▸ **AIM OF THE EXERCISE**
Gather each line of the records where "This" appears.

++++

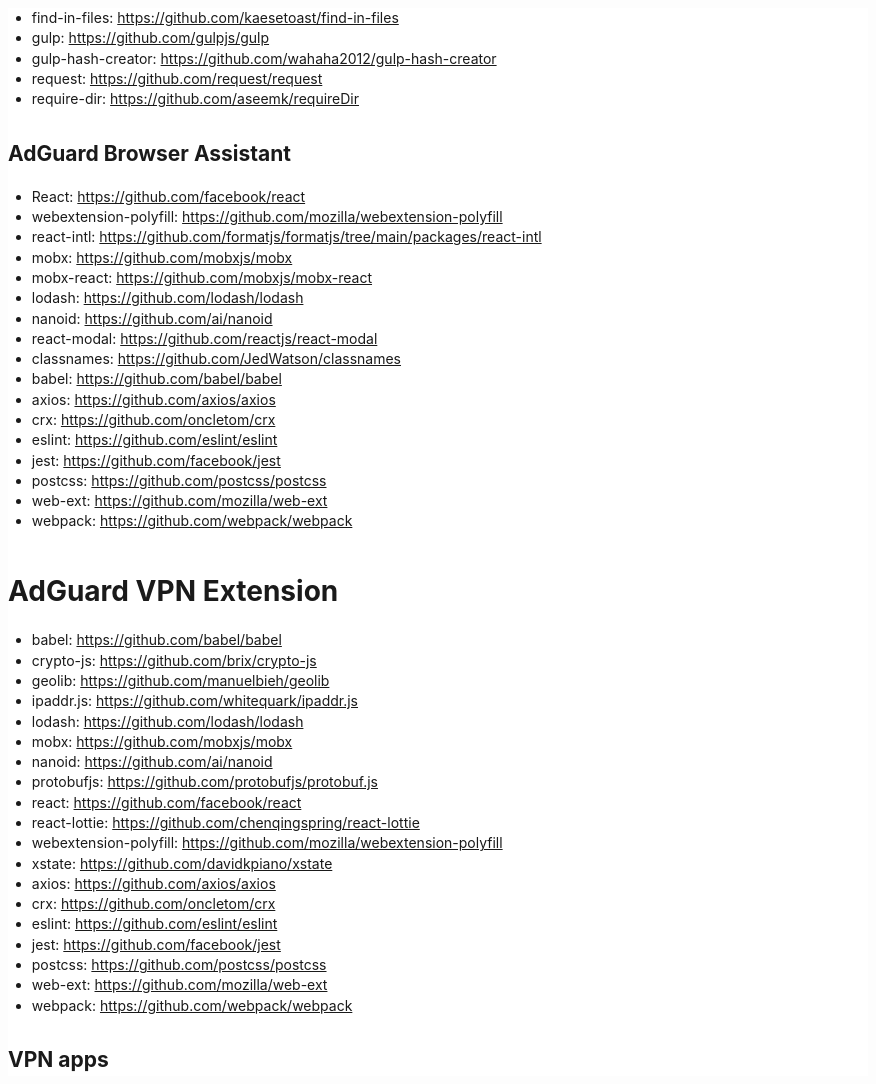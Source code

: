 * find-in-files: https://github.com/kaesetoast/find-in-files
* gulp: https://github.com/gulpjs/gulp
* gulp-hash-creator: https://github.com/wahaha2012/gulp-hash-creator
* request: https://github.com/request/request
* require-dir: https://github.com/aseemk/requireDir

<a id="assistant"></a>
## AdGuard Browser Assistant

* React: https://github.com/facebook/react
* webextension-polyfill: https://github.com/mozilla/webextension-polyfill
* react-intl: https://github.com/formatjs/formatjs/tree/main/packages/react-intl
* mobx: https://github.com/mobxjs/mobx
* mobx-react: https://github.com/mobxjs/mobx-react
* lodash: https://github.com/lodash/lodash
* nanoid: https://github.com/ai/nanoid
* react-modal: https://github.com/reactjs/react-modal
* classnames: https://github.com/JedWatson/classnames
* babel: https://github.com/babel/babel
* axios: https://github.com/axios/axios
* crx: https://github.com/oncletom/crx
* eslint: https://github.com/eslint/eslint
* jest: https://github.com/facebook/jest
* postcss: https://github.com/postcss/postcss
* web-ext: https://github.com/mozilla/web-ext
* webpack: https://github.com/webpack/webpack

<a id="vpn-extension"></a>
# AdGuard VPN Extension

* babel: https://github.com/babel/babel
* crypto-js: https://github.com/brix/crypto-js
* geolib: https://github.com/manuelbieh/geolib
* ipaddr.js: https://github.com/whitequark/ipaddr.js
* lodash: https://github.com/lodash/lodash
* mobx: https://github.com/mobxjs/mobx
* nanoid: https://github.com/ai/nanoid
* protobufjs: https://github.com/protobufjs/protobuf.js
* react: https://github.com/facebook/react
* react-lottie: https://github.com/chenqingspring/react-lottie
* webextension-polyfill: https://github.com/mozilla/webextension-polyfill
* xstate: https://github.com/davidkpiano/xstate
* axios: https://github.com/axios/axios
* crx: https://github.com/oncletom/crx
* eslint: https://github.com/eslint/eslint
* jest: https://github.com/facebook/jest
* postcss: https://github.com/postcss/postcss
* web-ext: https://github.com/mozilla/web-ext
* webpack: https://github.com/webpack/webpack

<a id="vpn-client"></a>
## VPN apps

++++

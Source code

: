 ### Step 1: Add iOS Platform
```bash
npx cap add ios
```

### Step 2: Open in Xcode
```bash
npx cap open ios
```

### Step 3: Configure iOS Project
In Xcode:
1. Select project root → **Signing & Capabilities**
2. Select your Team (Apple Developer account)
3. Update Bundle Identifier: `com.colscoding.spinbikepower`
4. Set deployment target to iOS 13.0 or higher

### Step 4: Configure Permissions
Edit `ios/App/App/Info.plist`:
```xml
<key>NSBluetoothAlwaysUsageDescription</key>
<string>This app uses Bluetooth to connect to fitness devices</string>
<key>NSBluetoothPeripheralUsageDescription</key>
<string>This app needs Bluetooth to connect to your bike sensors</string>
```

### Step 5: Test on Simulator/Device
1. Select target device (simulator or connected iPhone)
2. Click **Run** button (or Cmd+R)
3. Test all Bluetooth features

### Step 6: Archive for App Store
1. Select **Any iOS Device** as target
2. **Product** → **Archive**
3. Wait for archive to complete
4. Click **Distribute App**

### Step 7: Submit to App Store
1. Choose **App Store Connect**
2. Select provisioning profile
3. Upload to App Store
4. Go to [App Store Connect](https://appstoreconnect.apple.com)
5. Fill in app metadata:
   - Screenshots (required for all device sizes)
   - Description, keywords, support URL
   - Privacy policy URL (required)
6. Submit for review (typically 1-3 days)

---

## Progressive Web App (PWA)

++++

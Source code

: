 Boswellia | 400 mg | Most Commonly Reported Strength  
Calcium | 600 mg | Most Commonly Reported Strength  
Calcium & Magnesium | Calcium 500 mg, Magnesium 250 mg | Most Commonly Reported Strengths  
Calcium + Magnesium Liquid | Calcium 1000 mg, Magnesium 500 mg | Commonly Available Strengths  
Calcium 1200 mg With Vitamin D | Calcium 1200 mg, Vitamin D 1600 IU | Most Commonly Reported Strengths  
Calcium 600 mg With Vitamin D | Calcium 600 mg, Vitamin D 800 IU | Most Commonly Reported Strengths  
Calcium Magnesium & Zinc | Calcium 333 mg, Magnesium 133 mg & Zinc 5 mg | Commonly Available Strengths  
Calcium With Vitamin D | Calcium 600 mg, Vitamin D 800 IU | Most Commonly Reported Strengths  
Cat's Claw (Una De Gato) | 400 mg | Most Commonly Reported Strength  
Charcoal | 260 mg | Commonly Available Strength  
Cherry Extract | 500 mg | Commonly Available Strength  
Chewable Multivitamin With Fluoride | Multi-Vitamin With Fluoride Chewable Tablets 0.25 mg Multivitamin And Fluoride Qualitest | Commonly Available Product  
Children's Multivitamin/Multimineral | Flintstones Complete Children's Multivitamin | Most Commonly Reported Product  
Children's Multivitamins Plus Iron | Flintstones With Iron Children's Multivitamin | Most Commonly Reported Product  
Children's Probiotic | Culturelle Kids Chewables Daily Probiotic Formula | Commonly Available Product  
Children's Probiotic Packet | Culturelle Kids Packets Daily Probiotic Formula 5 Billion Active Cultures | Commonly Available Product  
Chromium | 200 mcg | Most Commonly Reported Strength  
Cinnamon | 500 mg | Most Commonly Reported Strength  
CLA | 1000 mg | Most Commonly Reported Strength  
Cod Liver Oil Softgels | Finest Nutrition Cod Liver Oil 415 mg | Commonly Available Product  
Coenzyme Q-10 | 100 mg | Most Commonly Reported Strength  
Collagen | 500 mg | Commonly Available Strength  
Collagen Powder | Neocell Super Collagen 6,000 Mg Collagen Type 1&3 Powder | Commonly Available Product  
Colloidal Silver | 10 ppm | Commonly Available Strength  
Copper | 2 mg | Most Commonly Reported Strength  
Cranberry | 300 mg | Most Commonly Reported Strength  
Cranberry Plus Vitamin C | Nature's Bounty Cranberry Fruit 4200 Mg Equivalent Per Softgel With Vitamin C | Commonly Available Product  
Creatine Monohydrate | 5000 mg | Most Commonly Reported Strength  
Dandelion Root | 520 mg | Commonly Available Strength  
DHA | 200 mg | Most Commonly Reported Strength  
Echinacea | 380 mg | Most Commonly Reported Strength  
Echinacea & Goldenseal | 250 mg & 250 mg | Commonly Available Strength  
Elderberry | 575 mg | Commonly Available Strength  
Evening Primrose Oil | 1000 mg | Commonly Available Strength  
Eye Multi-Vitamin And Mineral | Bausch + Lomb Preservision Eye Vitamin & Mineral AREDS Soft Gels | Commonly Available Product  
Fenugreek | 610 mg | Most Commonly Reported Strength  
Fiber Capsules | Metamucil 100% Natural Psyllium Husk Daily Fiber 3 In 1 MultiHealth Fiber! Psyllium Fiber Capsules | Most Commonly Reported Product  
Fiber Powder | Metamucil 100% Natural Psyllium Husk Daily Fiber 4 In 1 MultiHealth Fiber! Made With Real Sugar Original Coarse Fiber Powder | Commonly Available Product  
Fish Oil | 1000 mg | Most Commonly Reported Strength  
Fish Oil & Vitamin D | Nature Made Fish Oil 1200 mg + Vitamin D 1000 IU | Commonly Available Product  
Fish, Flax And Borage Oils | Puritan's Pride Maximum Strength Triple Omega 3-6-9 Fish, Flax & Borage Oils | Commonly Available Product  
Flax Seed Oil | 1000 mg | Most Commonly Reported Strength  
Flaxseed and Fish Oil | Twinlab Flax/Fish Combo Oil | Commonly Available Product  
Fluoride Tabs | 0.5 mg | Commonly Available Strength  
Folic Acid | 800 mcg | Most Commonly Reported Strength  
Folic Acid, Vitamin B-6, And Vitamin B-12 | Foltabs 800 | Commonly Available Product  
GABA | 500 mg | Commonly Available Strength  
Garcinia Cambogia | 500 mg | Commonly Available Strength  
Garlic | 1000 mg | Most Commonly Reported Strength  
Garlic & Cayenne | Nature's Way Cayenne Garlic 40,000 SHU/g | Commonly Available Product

++++

▸ **SOLVED PROBLEM**
<string>This app uses Bluetooth to connect to fitness devices</string>
<string>This app needs Bluetooth to connect to your bike sensors</string>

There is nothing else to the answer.